● Exercise details
Line tally for the word "separate": count the lines below that contain it and reply with the number alone.

● Data records
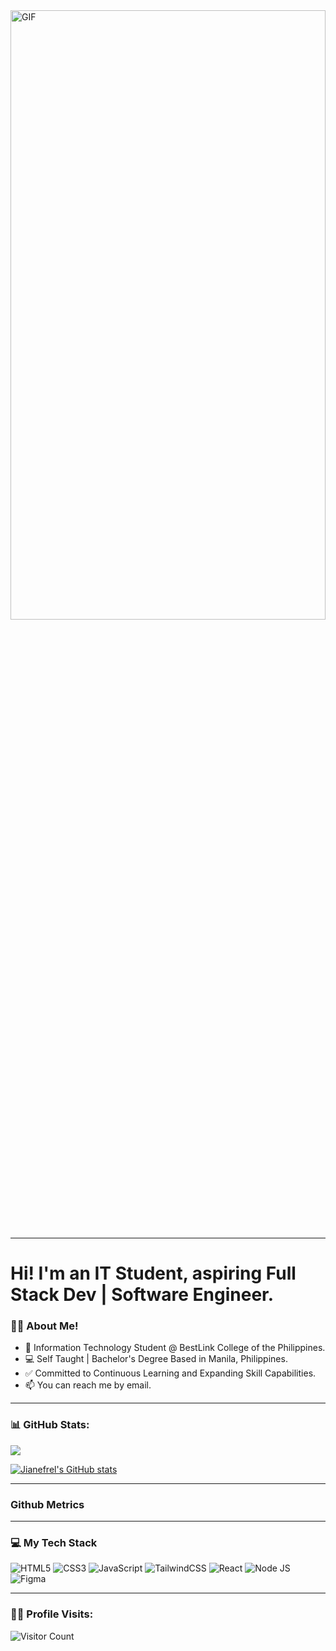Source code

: <!-- ### Hi there 👋 -->
<img width="100%" height="50%" src="https://media.giphy.com/media/v1.Y2lkPTc5MGI3NjExYzl3bTNhcjh3czJkbXBkaDk4eWQ0NzUyMHBmMGRxbDdlbTI0ajdkdSZlcD12MV9pbnRlcm5hbF9naWZfYnlfaWQmY3Q9Zw/tgVwqeYuPvmyjTQhEi/giphy.gif" alt="GIF"/>

------------------------------------------- 

# Hi! I'm an IT Student, aspiring Full Stack Dev | Software Engineer.

### 👨‍💻 About Me!
-  🏫 Information Technology Student @ BestLink College of the Philippines.
-  💻 Self Taught | Bachelor's Degree Based in Manila, Philippines.
-  ✅ Committed to Continuous Learning and Expanding Skill Capabilities.
-  📫 You can reach me by email.

-------------------------------------------

### 📊  GitHub Stats:
![](https://github-readme-streak-stats.herokuapp.com/?user=JianefrelDionaldo&theme=midnight-purple&hide_border=flase)

[![Jianefrel's GitHub stats](https://github-readme-stats.vercel.app/api?username=JianefrelDionaldo&show_icons=true&hide_border=false&theme=midnight-purple)](https://github.com/JianefrelDionaldo/github-readme-stats)

-------------------------------------------
### Github Metrics

<!--START_SECTION:waka-->
<!--END_SECTION:waka-->

-------------------------------------------
### 💻  My Tech Stack

![HTML5](https://img.shields.io/badge/html5-%23E34F26.svg?style=for-the-badge&logo=html5&logoColor=white)
![CSS3](https://img.shields.io/badge/css3-%231572B6.svg?style=for-the-badge&logo=css3&logoColor=white)
![JavaScript](https://img.shields.io/badge/javascript-%23323330.svg?style=for-the-badge&logo=javascript&logoColor=%23F7DF1E)
![TailwindCSS](https://img.shields.io/badge/tailwind%20css-%2338B2AC.svg?style=for-the-badge&logo=tailwind-css&logoColor=white)
![React](https://img.shields.io/badge/react-%2320232a.svg?style=for-the-badge&logo=react&logoColor=%2361DAFB)
![Node JS](https://img.shields.io/badge/Node%20JS-black?style=for-the-badge&logo=node.js&logoColor=green)
![Figma](https://img.shields.io/badge/figma-6527BE.svg?style=for-the-badge&logo=figma&logoColor=white)

--------------------------------------------

### 👨‍💻  Profile Visits:
![Visitor Count](https://profile-counter.glitch.me/{JianefrelDionaldo}/count.svg)

<!--
  <img src="https://github-readme-stats.vercel.app/api?username=JianefrelDionaldo&theme=tokyonight&show_icons=true&hide_border=true&count_private=true" alt="Err-Stats"/>
  <img src="https://github-readme-streak-stats.herokuapp.com?user=JianefrelDionaldo&theme=tokyonight&hide_border=true" alt="Err-stats"/>
-->
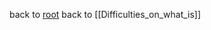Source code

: back to [root](https://github.com/makikuri/nousmonkey/blob/Ancient-Philosophy/root.md)
back to [[Difficulties_on_what_is]] 
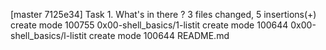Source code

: [master 7125e34] Task 1. What's in there ?
 3 files changed, 5 insertions(+)
 create mode 100755 0x00-shell_basics/1-listit
 create mode 100644 0x00-shell_basics/l-listit
 create mode 100644 README.md
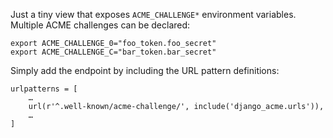 Just a tiny view that exposes `ACME_CHALLENGE*` environment variables. Multiple
ACME challenges can be declared:

    export ACME_CHALLENGE_0="foo_token.foo_secret"
    export ACME_CHALLENGE_C="bar_token.bar_secret"

Simply add the endpoint by including the URL pattern definitions:

    urlpatterns = [
        …
        url(r'^.well-known/acme-challenge/', include('django_acme.urls')),
        …
    ]
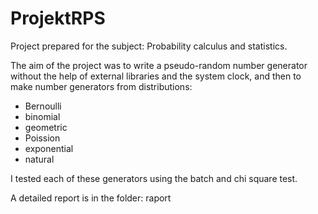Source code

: # ProjektRPS
Project prepared for the subject: Probability calculus and statistics. 

The aim of the project was to write a pseudo-random number generator without the help of external libraries and the system clock, and then to make number generators from distributions:
- Bernoulli
- binomial
- geometric
- Poission
- exponential
- natural

I tested each of these generators using the batch and chi square test.

A detailed report is in the folder: raport
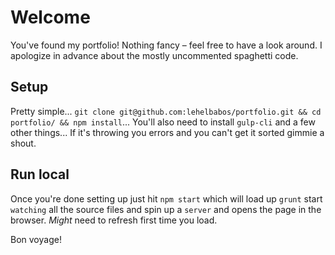 # Welcome
You've found my portfolio! Nothing fancy – feel free to have a look around. I apologize in advance about the mostly uncommented spaghetti code.

## Setup
Pretty simple... `git clone git@github.com:lehelbabos/portfolio.git && cd portfolio/ && npm install`... You'll also need to install `gulp-cli` and a few other things... If it's throwing you errors and you can't get it sorted gimmie a shout. 

## Run local
Once you're done setting up just hit `npm start` which will load up `grunt` start `watching` all the source files and spin up a `server` and opens the page in the browser. *Might* need to refresh first time you load.

Bon voyage!
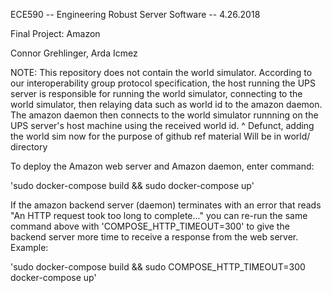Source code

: ECE590 -- Engineering Robust Server Software -- 4.26.2018


Final Project: Amazon 


Connor Grehlinger, Arda Icmez   


NOTE: This repository does not contain the world simulator. According
to our interoperability group protocol specification, the host running
the UPS server is responsible for running the world simulator, connecting
to the world simulator, then relaying data such as world id to the amazon
daemon. The amazon daemon then connects to the world simulator runnning
on the UPS server's host machine using the received world id.
^ Defunct, adding the world sim now for the purpose of github ref material
Will be in world/ directory 




To deploy the Amazon web server and Amazon daemon, enter command:

'sudo docker-compose build && sudo docker-compose up'

If the amazon backend server (daemon) terminates with an error that
reads "An HTTP request took too long to complete..." you can re-run
the same command above with 'COMPOSE_HTTP_TIMEOUT=300' to give the
backend server more time to receive a response from the web server.
Example:

'sudo docker-compose build && sudo COMPOSE_HTTP_TIMEOUT=300 docker-compose up'

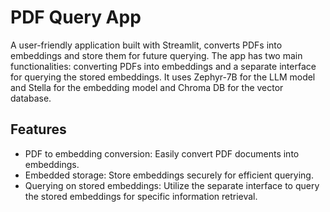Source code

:# PDF Query App
A user-friendly application built with Streamlit, converts PDFs into embeddings and store them for future querying. 
The app has two main functionalities: converting PDFs into embeddings and a separate interface for querying the stored embeddings. 
It uses Zephyr-7B for the LLM model and Stella for the embedding model and Chroma DB for the vector database.

## Features
- PDF to embedding conversion: Easily convert PDF documents into embeddings.
- Embedded storage: Store embeddings securely for efficient querying.
- Querying on stored embeddings: Utilize the separate interface to query the stored embeddings for specific information retrieval.
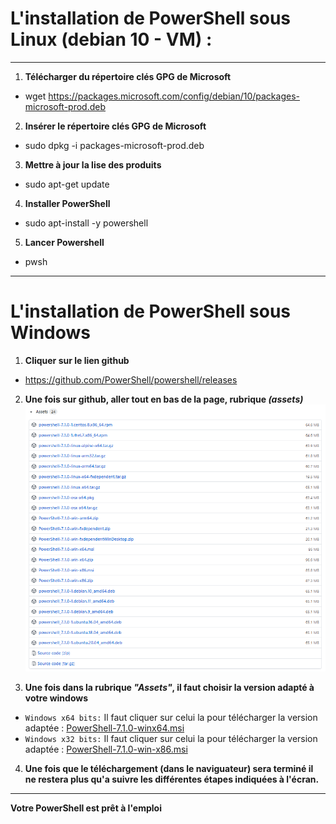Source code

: # L'installation de PowerShell sous Linux (debian 10 - VM) : 
---
1. **Télécharger du répertoire clés GPG de Microsoft**
- wget https://packages.microsoft.com/config/debian/10/packages-microsoft-prod.deb
</ul>

2. **Insérer le répertoire clés GPG de Microsoft**
- sudo dpkg -i packages-microsoft-prod.deb
</ul>

3. **Mettre à jour la lise des produits**
- sudo apt-get update 

4. **Installer PowerShell**
- sudo apt-install -y powershell

5. **Lancer Powershell**
- pwsh
---


# L'installation de PowerShell sous Windows

1. **Cliquer sur le lien github**

- https://github.com/PowerShell/powershell/releases

2. **Une fois sur github, aller tout en bas de la page, rubrique *(assets)***
![](Images/assets.PNG)

3. **Une fois dans la rubrique *"Assets"*, il faut choisir la version adapté à votre windows**

- `Windows x64 bits:` Il faut cliquer sur celui la pour télécharger la version adaptée : [PowerShell-7.1.0-winx64.msi](https://github.com/PowerShell/powershell/releases)
- `Windows x32 bits:` Il faut cliquer sur celui la pour télécharger la version adaptée : [PowerShell-7.1.0-win-x86.msi
](https://github.com/PowerShell/PowerShell/releases/download/v7.1.0/PowerShell-7.1.0-win-x86.msi)

4. **Une fois que le téléchargement (dans le naviguateur) sera terminé il ne restera plus qu'a suivre les différentes étapes indiquées à l'écran.**
---
 **Votre PowerShell est prêt à l'emploi**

● Response to this task
2